(Task details) As the answer, set down the lines below from the one containing "3. Implement CSV population provider" through the one containing "5. Prepare for Sprint 4 (web interface)", exactly and inclusively, and no others.

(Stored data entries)
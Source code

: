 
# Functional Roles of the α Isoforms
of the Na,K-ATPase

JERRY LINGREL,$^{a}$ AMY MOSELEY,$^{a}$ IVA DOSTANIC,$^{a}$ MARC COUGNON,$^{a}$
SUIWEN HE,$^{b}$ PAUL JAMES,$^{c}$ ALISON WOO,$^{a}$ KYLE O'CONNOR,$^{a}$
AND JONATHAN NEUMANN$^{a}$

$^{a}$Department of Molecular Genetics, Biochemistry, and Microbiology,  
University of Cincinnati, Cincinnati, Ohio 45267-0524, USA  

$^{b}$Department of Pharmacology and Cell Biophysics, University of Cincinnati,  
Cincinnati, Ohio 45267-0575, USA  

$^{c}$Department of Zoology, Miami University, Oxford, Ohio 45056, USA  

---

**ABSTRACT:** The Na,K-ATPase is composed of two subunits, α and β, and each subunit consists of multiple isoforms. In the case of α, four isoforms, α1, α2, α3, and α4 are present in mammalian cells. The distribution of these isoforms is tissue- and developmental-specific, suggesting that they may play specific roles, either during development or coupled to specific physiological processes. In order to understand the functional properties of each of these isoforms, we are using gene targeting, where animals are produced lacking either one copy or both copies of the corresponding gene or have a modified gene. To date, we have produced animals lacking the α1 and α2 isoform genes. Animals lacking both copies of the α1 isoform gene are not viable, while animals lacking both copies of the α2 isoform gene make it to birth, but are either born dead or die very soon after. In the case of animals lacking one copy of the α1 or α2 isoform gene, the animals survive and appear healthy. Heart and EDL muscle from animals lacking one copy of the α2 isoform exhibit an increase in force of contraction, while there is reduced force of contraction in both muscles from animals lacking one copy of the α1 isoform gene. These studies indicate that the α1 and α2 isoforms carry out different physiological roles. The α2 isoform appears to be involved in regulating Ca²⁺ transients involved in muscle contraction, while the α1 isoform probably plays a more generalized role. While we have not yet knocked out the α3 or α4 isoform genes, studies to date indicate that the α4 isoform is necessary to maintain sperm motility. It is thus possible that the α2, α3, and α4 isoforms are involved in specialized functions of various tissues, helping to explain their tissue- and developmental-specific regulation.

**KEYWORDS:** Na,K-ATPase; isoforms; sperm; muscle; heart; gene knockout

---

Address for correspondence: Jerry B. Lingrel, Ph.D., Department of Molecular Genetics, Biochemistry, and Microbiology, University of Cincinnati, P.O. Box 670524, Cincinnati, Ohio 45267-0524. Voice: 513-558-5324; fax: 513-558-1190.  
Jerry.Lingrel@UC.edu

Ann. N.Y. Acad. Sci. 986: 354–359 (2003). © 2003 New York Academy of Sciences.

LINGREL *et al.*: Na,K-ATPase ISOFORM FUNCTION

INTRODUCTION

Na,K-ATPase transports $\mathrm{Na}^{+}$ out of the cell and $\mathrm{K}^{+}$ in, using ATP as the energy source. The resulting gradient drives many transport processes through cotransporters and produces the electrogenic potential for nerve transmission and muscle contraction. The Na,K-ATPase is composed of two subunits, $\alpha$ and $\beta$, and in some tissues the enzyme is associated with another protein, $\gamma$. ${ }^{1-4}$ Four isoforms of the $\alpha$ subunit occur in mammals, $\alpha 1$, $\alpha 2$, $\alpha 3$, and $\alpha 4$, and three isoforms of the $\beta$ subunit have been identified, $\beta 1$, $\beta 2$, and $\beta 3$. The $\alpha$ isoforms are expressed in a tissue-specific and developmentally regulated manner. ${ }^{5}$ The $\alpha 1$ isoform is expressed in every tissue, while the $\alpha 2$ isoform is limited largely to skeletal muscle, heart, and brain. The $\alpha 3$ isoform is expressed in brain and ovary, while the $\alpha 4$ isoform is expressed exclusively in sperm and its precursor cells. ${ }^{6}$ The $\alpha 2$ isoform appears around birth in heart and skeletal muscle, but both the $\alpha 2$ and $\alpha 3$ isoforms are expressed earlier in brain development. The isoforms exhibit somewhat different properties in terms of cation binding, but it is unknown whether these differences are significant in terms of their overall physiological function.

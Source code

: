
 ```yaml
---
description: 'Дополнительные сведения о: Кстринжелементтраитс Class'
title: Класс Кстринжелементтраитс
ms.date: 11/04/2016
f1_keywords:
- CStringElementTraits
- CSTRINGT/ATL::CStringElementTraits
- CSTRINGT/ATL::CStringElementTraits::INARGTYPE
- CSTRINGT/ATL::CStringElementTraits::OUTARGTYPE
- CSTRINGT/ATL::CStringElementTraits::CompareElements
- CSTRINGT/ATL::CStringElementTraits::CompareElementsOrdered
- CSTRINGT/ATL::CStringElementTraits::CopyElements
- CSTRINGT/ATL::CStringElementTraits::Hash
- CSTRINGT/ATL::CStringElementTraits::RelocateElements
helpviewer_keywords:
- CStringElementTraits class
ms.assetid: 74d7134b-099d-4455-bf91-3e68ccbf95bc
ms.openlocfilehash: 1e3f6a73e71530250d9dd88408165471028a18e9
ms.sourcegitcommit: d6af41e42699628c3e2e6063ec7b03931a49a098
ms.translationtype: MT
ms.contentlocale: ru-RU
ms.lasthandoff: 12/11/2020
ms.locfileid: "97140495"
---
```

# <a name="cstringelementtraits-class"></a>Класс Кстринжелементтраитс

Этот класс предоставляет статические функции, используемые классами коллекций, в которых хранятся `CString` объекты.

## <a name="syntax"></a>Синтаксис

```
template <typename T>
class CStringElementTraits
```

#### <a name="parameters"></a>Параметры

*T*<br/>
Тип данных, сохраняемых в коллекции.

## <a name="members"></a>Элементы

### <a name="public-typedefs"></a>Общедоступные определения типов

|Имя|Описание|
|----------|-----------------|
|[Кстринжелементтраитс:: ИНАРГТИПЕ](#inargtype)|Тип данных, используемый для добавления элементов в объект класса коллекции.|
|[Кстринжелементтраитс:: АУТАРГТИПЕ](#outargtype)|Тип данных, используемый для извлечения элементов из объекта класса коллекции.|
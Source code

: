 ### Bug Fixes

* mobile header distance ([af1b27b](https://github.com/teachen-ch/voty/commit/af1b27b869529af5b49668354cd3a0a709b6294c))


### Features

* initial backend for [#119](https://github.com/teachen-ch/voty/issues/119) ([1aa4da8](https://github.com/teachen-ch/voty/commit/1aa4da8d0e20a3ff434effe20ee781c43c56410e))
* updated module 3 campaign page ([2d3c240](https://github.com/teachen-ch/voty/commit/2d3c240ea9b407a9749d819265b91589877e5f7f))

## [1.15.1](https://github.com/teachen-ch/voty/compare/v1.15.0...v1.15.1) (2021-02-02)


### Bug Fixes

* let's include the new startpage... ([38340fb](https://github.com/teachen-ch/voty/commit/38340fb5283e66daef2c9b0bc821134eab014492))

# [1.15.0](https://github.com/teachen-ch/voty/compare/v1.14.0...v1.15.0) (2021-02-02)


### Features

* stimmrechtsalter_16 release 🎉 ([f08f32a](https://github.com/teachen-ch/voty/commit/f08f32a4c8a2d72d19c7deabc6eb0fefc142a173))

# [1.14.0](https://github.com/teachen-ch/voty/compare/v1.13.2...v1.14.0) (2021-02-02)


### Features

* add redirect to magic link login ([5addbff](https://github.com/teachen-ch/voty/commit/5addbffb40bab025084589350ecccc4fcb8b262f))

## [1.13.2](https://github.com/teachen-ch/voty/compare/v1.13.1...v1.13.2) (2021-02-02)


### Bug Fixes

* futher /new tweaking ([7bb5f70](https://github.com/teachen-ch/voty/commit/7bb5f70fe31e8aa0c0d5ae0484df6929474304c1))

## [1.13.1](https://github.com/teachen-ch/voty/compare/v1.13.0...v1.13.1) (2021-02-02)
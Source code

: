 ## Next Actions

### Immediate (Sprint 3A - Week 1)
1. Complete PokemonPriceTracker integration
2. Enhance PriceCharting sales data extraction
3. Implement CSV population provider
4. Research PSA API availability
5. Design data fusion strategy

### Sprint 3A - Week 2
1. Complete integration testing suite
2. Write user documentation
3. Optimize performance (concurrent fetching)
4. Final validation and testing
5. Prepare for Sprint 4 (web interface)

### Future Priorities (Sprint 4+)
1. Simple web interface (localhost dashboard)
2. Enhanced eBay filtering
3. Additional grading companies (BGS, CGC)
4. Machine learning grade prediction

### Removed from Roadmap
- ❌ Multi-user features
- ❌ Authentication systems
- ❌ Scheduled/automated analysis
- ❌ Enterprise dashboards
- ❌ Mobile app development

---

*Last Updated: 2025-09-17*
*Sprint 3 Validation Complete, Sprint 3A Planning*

(Written answer)
3. Implement CSV population provider
4. Research PSA API availability
5. Design data fusion strategy

### Sprint 3A - Week 2
1. Complete integration testing suite
2. Write user documentation
3. Optimize performance (concurrent fetching)
4. Final validation and testing
5. Prepare for Sprint 4 (web interface)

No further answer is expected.